Segera keluar menemui seseorang yang di sebut Ara oleh Anjani.
“Hei Ara. Masih ingat denganku? Aku Anjani“ Sapa ramah Anjani sambil mengulurkan tangan.
Ara
tak menjawab. Ia hanya memandangi tangan Anjani yang nampak sedikit kotor,
sisa-sisa tanah melekat dilengannya. Anjani tidak sempat membersihkan tangan,
karena terlalu bersemangat bertemu Ara. Anjani menarik tangannya,
menggosok-gosokkan tangan kotor itu ke bajunya. Berharap Ara mau bersalaman
dengannya. Tapi itu tak mengubah apapun. Ara tetap tak bergeming ketika Anjani
mengulurkan tangan untuk kedua kalinya.
Ara adalah saudara Anjani. Ibu Ara adalah adik dari almarhum
Ayahnya. Sudah hampir empat tahun mereka tak berjumpa. Sejak Ayah Anjani
meninggal. Ara dan keluarganya tak pernah datang lagi ke kampung itu.

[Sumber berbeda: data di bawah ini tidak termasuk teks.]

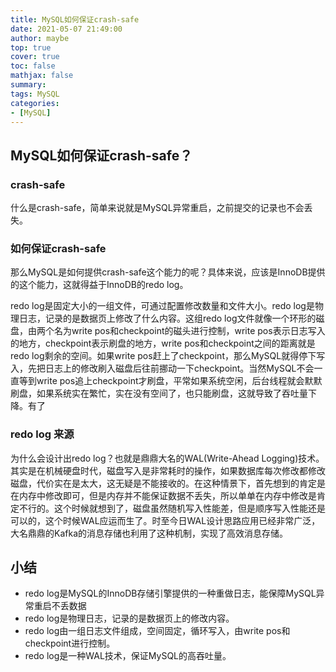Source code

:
 ```yaml
---
title: MySQL如何保证crash-safe
date: 2021-05-07 21:49:00
author: maybe
top: true
cover: true
toc: false
mathjax: false
summary:
tags: MySQL
categories:
- [MySQL]
---
```


## MySQL如何保证crash-safe？

### crash-safe

什么是crash-safe，简单来说就是MySQL异常重启，之前提交的记录也不会丢失。

### 如何保证crash-safe

那么MySQL是如何提供crash-safe这个能力的呢？具体来说，应该是InnoDB提供的这个能力，这就得益于InnoDB的redo log。

redo log是固定大小的一组文件，可通过配置修改数量和文件大小。redo log是物理日志，记录的是数据页上修改了什么内容。这组redo log文件就像一个环形的磁盘，由两个名为write pos和checkpoint的磁头进行控制，write pos表示日志写入的地方，checkpoint表示刷盘的地方，write pos和checkpoint之间的距离就是redo log剩余的空间。如果write pos赶上了checkpoint，那么MySQL就得停下写入，先把日志上的修改刷入磁盘后往前挪动一下checkpoint。当然MySQL不会一直等到write pos追上checkpoint才刷盘，平常如果系统空闲，后台线程就会默默刷盘，如果系统实在繁忙，实在没有空间了，也只能刷盘，这就导致了吞吐量下降。有了

### redo log 来源

为什么会设计出redo log？也就是鼎鼎大名的WAL(Write-Ahead Logging)技术。其实是在机械硬盘时代，磁盘写入是非常耗时的操作，如果数据库每次修改都修改磁盘，代价实在是太大，这无疑是不能接收的。在这种情景下，首先想到的肯定是在内存中修改即可，但是内存并不能保证数据不丢失，所以单单在内存中修改是肯定不行的。这个时候就想到了，磁盘虽然随机写入性能差，但是顺序写入性能还是可以的，这个时候WAL应运而生了。时至今日WAL设计思路应用已经非常广泛，大名鼎鼎的Kafka的消息存储也利用了这种机制，实现了高效消息存储。

## 小结

* redo log是MySQL的InnoDB存储引擎提供的一种重做日志，能保障MySQL异常重启不丢数据
* redo log是物理日志，记录的是数据页上的修改内容。
* redo log由一组日志文件组成，空间固定，循环写入，由write pos和checkpoint进行控制。
* redo log是一种WAL技术，保证MySQL的高吞吐量。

Beberapa hari Ara tinggal di rumah Anjani, menunggu rumah
sebelah benar-benar kosong di tinggal pemiliknya yang berpindah ke Jakarta.
Mencari peruntungan. Rumah itulah yang kemudian menjadi tempat tinggal Ara dan
keluarganya. Ara tak suka tinggal di kampung, beberapa hari ia menangis,
merajuk pada ibunya meminta kembali ke Jakarta, tempat dulu ia tinggal.
“Ini Ara, sepupuku dari
Jakarta” Anjani memperkenalkan Ara pada teman-temannya di sekolah. Ara tak
peduli, baginya Anjani dan teman-temannya hanya anak kampung. Tak layak menjadi
kawannya.
“Panggil Aku Tiara!” kata
Ara tiba-tiba dengan ketus.
“Wah namanya bagus yah”
puji salah seorang teman Anjani.
Dalam hati, Ara memuji dan membangga-banggakan dirinya.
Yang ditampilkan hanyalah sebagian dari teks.